Reproduce each of the following records without any deviation.

┄┄┄┄┄┄

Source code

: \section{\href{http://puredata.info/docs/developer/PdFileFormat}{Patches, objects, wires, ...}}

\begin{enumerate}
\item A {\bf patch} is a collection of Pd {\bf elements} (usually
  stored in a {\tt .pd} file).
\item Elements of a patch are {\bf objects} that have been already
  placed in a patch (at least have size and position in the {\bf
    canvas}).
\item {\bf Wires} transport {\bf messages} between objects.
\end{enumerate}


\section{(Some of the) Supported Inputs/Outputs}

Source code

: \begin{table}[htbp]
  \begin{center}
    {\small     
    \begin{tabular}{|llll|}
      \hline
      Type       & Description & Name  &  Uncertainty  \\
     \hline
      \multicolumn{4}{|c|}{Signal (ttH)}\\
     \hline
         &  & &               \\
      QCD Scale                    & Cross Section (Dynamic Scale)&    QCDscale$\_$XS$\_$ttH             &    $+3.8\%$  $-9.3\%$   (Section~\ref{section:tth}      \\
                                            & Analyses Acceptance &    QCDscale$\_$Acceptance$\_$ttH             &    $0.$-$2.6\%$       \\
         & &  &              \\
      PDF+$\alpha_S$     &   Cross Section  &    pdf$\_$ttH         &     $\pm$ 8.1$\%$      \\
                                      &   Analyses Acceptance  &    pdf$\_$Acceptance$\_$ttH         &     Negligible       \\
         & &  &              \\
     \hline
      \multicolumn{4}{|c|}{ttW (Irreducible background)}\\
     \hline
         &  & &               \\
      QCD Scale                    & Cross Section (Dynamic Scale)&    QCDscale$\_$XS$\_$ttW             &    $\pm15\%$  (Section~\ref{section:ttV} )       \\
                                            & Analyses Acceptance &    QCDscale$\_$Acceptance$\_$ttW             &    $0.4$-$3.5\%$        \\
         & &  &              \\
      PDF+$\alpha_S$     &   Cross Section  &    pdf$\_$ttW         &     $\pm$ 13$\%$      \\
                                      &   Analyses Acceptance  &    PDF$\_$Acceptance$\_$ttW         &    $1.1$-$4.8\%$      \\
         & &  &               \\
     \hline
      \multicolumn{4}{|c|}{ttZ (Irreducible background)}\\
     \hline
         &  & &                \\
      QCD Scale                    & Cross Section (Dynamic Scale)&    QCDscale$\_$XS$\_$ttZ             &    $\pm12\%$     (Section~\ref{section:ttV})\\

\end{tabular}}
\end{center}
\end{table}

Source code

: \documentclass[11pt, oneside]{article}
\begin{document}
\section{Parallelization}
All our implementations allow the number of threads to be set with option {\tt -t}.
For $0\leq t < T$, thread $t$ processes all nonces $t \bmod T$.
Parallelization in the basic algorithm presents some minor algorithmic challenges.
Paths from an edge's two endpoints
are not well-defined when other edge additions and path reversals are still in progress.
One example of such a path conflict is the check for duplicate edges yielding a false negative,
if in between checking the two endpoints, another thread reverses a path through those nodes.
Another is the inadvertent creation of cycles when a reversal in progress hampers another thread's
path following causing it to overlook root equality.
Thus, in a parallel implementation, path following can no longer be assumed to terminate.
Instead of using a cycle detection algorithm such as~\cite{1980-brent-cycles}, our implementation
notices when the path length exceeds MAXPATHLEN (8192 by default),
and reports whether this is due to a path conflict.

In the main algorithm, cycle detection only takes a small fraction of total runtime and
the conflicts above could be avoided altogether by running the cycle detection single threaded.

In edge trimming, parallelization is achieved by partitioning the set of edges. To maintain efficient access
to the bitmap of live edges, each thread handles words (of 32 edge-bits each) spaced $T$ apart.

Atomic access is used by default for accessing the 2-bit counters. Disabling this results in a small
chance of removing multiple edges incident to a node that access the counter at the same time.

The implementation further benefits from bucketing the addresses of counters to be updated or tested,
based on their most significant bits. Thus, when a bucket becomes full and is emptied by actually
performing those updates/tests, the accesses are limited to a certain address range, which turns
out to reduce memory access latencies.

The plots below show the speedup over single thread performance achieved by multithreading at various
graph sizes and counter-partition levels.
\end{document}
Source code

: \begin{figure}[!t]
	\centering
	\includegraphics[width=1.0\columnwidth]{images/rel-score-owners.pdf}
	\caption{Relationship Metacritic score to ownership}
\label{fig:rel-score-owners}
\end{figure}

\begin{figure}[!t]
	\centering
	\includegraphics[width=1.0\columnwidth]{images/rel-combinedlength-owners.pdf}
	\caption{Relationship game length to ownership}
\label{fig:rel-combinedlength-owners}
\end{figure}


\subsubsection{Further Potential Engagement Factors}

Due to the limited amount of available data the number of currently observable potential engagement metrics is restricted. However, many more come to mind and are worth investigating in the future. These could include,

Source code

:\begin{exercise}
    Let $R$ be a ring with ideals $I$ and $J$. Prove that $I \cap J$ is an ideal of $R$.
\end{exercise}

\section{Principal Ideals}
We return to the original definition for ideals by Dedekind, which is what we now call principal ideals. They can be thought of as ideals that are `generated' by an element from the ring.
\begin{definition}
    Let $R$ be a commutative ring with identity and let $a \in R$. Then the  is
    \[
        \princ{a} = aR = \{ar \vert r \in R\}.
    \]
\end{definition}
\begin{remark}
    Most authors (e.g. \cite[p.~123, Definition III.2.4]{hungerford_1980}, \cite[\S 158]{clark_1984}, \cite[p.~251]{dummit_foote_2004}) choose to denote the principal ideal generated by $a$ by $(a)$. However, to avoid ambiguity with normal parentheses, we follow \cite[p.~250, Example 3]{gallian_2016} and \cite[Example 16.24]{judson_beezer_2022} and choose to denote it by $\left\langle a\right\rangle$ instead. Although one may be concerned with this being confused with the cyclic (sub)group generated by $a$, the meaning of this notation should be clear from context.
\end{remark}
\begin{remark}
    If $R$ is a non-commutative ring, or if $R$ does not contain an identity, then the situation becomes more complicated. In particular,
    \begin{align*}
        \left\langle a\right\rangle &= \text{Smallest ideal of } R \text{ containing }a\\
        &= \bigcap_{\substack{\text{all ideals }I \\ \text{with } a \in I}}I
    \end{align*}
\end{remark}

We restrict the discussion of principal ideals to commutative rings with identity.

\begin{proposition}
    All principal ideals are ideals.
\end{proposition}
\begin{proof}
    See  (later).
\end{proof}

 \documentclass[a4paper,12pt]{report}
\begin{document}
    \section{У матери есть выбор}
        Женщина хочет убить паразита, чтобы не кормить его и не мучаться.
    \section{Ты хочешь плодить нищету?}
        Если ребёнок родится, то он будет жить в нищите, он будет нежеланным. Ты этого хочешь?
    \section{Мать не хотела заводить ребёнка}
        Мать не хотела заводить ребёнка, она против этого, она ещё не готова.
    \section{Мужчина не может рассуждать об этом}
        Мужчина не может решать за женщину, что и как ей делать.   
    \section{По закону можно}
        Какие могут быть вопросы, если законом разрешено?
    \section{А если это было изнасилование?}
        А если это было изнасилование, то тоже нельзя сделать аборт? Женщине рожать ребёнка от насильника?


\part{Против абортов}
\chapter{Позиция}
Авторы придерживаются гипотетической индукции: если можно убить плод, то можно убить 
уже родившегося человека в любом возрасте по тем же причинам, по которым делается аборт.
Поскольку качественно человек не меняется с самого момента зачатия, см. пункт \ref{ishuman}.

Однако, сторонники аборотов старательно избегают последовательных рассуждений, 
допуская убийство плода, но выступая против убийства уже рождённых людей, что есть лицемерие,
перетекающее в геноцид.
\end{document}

┄┄┄┄┄┄

Answer box =>
Source code

: \section{\href{http://puredata.info/docs/developer/PdFileFormat}{Patches, objects, wires, ...}}

\begin{enumerate}
\item A {\bf patch} is a collection of Pd {\bf elements} (usually
  stored in a {\tt .pd} file).
\item Elements of a patch are {\bf objects} that have been already
  placed in a patch (at least have size and position in the {\bf
    canvas}).
\item {\bf Wires} transport {\bf messages} between objects.
\end{enumerate}


\section{(Some of the) Supported Inputs/Outputs}

Source code

: \begin{table}[htbp]
  \begin{center}
    {\small     
    \begin{tabular}{|llll|}
      \hline
      Type       & Description & Name  &  Uncertainty  \\
     \hline
      \multicolumn{4}{|c|}{Signal (ttH)}\\
     \hline
         &  & &               \\
      QCD Scale                    & Cross Section (Dynamic Scale)&    QCDscale$\_$XS$\_$ttH             &    $+3.8\%$  $-9.3\%$   (Section~\ref{section:tth}      \\
                                            & Analyses Acceptance &    QCDscale$\_$Acceptance$\_$ttH             &    $0.$-$2.6\%$       \\
         & &  &              \\
      PDF+$\alpha_S$     &   Cross Section  &    pdf$\_$ttH         &     $\pm$ 8.1$\%$      \\
                                      &   Analyses Acceptance  &    pdf$\_$Acceptance$\_$ttH         &     Negligible       \\
         & &  &              \\
     \hline
      \multicolumn{4}{|c|}{ttW (Irreducible background)}\\
     \hline
         &  & &               \\
      QCD Scale                    & Cross Section (Dynamic Scale)&    QCDscale$\_$XS$\_$ttW             &    $\pm15\%$  (Section~\ref{section:ttV} )       \\
                                            & Analyses Acceptance &    QCDscale$\_$Acceptance$\_$ttW             &    $0.4$-$3.5\%$        \\
         & &  &              \\
      PDF+$\alpha_S$     &   Cross Section  &    pdf$\_$ttW         &     $\pm$ 13$\%$      \\
                                      &   Analyses Acceptance  &    PDF$\_$Acceptance$\_$ttW         &    $1.1$-$4.8\%$      \\
         & &  &               \\
     \hline
      \multicolumn{4}{|c|}{ttZ (Irreducible background)}\\
     \hline
         &  & &                \\
      QCD Scale                    & Cross Section (Dynamic Scale)&    QCDscale$\_$XS$\_$ttZ             &    $\pm12\%$     (Section~\ref{section:ttV})\\

\end{tabular}}
\end{center}
\end{table}

Source code

: \documentclass[11pt, oneside]{article}
\begin{document}
\section{Parallelization}
All our implementations allow the number of threads to be set with option {\tt -t}.
For $0\leq t < T$, thread $t$ processes all nonces $t \bmod T$.
Parallelization in the basic algorithm presents some minor algorithmic challenges.
Paths from an edge's two endpoints
are not well-defined when other edge additions and path reversals are still in progress.
One example of such a path conflict is the check for duplicate edges yielding a false negative,
if in between checking the two endpoints, another thread reverses a path through those nodes.
Another is the inadvertent creation of cycles when a reversal in progress hampers another thread's
path following causing it to overlook root equality.
Thus, in a parallel implementation, path following can no longer be assumed to terminate.
Instead of using a cycle detection algorithm such as~\cite{1980-brent-cycles}, our implementation
notices when the path length exceeds MAXPATHLEN (8192 by default),
and reports whether this is due to a path conflict.

In the main algorithm, cycle detection only takes a small fraction of total runtime and
the conflicts above could be avoided altogether by running the cycle detection single threaded.

In edge trimming, parallelization is achieved by partitioning the set of edges. To maintain efficient access
to the bitmap of live edges, each thread handles words (of 32 edge-bits each) spaced $T$ apart.

Atomic access is used by default for accessing the 2-bit counters. Disabling this results in a small
chance of removing multiple edges incident to a node that access the counter at the same time.

The implementation further benefits from bucketing the addresses of counters to be updated or tested,
based on their most significant bits. Thus, when a bucket becomes full and is emptied by actually
performing those updates/tests, the accesses are limited to a certain address range, which turns
out to reduce memory access latencies.

The plots below show the speedup over single thread performance achieved by multithreading at various
graph sizes and counter-partition levels.
\end{document}
Source code

: \begin{figure}[!t]
	\centering
	\includegraphics[width=1.0\columnwidth]{images/rel-score-owners.pdf}
	\caption{Relationship Metacritic score to ownership}
\label{fig:rel-score-owners}
\end{figure}

\begin{figure}[!t]
	\centering
	\includegraphics[width=1.0\columnwidth]{images/rel-combinedlength-owners.pdf}
	\caption{Relationship game length to ownership}
\label{fig:rel-combinedlength-owners}
\end{figure}


\subsubsection{Further Potential Engagement Factors}

Due to the limited amount of available data the number of currently observable potential engagement metrics is restricted. However, many more come to mind and are worth investigating in the future. These could include,

Source code

:\begin{exercise}
    Let $R$ be a ring with ideals $I$ and $J$. Prove that $I \cap J$ is an ideal of $R$.
\end{exercise}

\section{Principal Ideals}
We return to the original definition for ideals by Dedekind, which is what we now call principal ideals. They can be thought of as ideals that are `generated' by an element from the ring.
\begin{definition}
    Let $R$ be a commutative ring with identity and let $a \in R$. Then the  is
    \[
        \princ{a} = aR = \{ar \vert r \in R\}.
    \]
\end{definition}
\begin{remark}
    Most authors (e.g. \cite[p.~123, Definition III.2.4]{hungerford_1980}, \cite[\S 158]{clark_1984}, \cite[p.~251]{dummit_foote_2004}) choose to denote the principal ideal generated by $a$ by $(a)$. However, to avoid ambiguity with normal parentheses, we follow \cite[p.~250, Example 3]{gallian_2016} and \cite[Example 16.24]{judson_beezer_2022} and choose to denote it by $\left\langle a\right\rangle$ instead. Although one may be concerned with this being confused with the cyclic (sub)group generated by $a$, the meaning of this notation should be clear from context.
\end{remark}
\begin{remark}
    If $R$ is a non-commutative ring, or if $R$ does not contain an identity, then the situation becomes more complicated. In particular,
    \begin{align*}
        \left\langle a\right\rangle &= \text{Smallest ideal of } R \text{ containing }a\\
        &= \bigcap_{\substack{\text{all ideals }I \\ \text{with } a \in I}}I
    \end{align*}
\end{remark}

We restrict the discussion of principal ideals to commutative rings with identity.

\begin{proposition}
    All principal ideals are ideals.
\end{proposition}
\begin{proof}
    See  (later).
\end{proof}

 \documentclass[a4paper,12pt]{report}
\begin{document}
    \section{У матери есть выбор}
        Женщина хочет убить паразита, чтобы не кормить его и не мучаться.
    \section{Ты хочешь плодить нищету?}
        Если ребёнок родится, то он будет жить в нищите, он будет нежеланным. Ты этого хочешь?
    \section{Мать не хотела заводить ребёнка}
        Мать не хотела заводить ребёнка, она против этого, она ещё не готова.
    \section{Мужчина не может рассуждать об этом}
        Мужчина не может решать за женщину, что и как ей делать.   
    \section{По закону можно}
        Какие могут быть вопросы, если законом разрешено?
    \section{А если это было изнасилование?}
        А если это было изнасилование, то тоже нельзя сделать аборт? Женщине рожать ребёнка от насильника?


\part{Против абортов}
\chapter{Позиция}
Авторы придерживаются гипотетической индукции: если можно убить плод, то можно убить 
уже родившегося человека в любом возрасте по тем же причинам, по которым делается аборт.
Поскольку качественно человек не меняется с самого момента зачатия, см. пункт \ref{ishuman}.

Однако, сторонники аборотов старательно избегают последовательных рассуждений, 
допуская убийство плода, но выступая против убийства уже рождённых людей, что есть лицемерие,
перетекающее в геноцид.
\end{document}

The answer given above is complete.